Güncelleme Tarihi:
CANLI YAYINDA SİLAH VE PATLAMA SESLERİ (WEB TV)
İSYANCILARIN SAVAŞ UÇAĞINI DÜŞÜRDÜLER (WEB TV)
KADDAFİ'NİN KARARGAHINDAKİ BİR BİNA FÜZEYLE VURULDU/FOTO GALERİ
“NATO, Libya’nın Libyalılara ait olduğunu tespit ve tescil için oraya girmelidir. Yeraltı kaynakları, zenginlikleri birilerine dağıtılmamalıdır. Operasyon mümkün olduğunca hızlı bitmeli, işgale dönüşmemeli. Libyalıların kendi geleceklerini belirlemesine fırsat tanınmalı.” Erdoğan, dün Mekke Ümmül Kura Üniversitesi’nin kendisine fahri doktora verdiği törende özetle şunları söyledi:
Fesat odaklarının tuzağı
Birileri fitne peşinde, aramıza nifak tohumları ekmek için çaba harcıyor olabilir. Eğer kardeş kardeşi katlediyorsa, kardeş kardeşe kastediyorsa, biliniz ki fesat odaklarının tuzağına düşülmüş, oyuna gelinmiştir.
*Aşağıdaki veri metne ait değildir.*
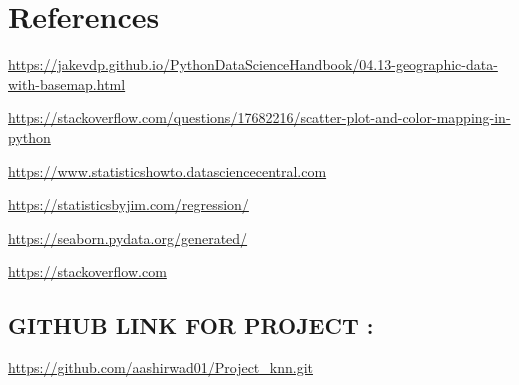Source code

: \section{References}

\begin{block}
\color{gray}

\url{https://jakevdp.github.io/PythonDataScienceHandbook/04.13-geographic-data-with-basemap.html}

\url{https://stackoverflow.com/questions/17682216/scatter-plot-and-color-mapping-in-python}

\url{https://www.statisticshowto.datasciencecentral.com}

\url{https://statisticsbyjim.com/regression/}

\url{https://seaborn.pydata.org/generated/}

\url{https://stackoverflow.com}

\subsection{GITHUB LINK FOR PROJECT :}
\url{https://github.com/aashirwad01/Project_knn.git}

\end{block}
Çözümü fesat odaklarında aramanın da herhangi bir anlamı yoktur. Biz Irak’tan, Afganistan’dan, Bosna Hersek’ten edindiğimiz tecrübe ile Libya’daki mesele dışardan değil, içerden çözüme ulaşsın istedik. Mısır, Tunus nasıl başarılı bir değişimi gerçekleştirdiyse, Libya da aynı şekilde kansız, olaysız şekilde değişsin istedik. En başından itibaren Türkiye olarak Mısır ve Tunus’a yaptığımız uyarı ve tavsiyeleri Libya’ya da yaptık.
Kaddafi sözünü tutmadı
Yoğun bir diplomasi trafiği yürüttük. Libya Lideri Kaddafi’ye ben en son 1 Mart’ta, göreviyle alakalı ‘Madem ki resmi lider değil, böyle bir sıfatı taşımadığınızı söylüyorsunuz o zaman halkın üzerinde ittifak edeceği isme Libya’yı terk etmekte çok büyük faydalar var’ dedim. Üç kez kendisiyle, bir kez oğluyla, iki kez mevcut başbakanla görüştüm. Düşüncelerimizi, uyarılarımızı kendilerine ilettik. Bu arada muhalif kesimle de görüşmelerimiz devam etti. Ne yazık ki uyarılarımız dinlenmedi, bize verilen sözler tutulmadı ve önce görüldüğü gibi kardeş katliamı, ardından da operasyon geldi.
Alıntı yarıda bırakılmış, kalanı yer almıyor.